Everything from the line with "- YouTube requires" through the end of the entries must be transcribed exactly; no other lines belong in the answer.
--- START ---
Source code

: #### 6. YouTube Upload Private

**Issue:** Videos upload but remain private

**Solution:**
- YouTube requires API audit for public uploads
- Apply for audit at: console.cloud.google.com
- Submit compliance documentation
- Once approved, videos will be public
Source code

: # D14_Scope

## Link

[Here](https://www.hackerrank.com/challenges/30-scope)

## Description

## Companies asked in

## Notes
--- END ---
[ANSWER TO THIS TASK]:
- YouTube requires API audit for public uploads
- Apply for audit at: console.cloud.google.com
- Submit compliance documentation
- Once approved, videos will be public
Source code

: # D14_Scope

## Link

[Here](https://www.hackerrank.com/challenges/30-scope)

## Description

## Companies asked in

## Notes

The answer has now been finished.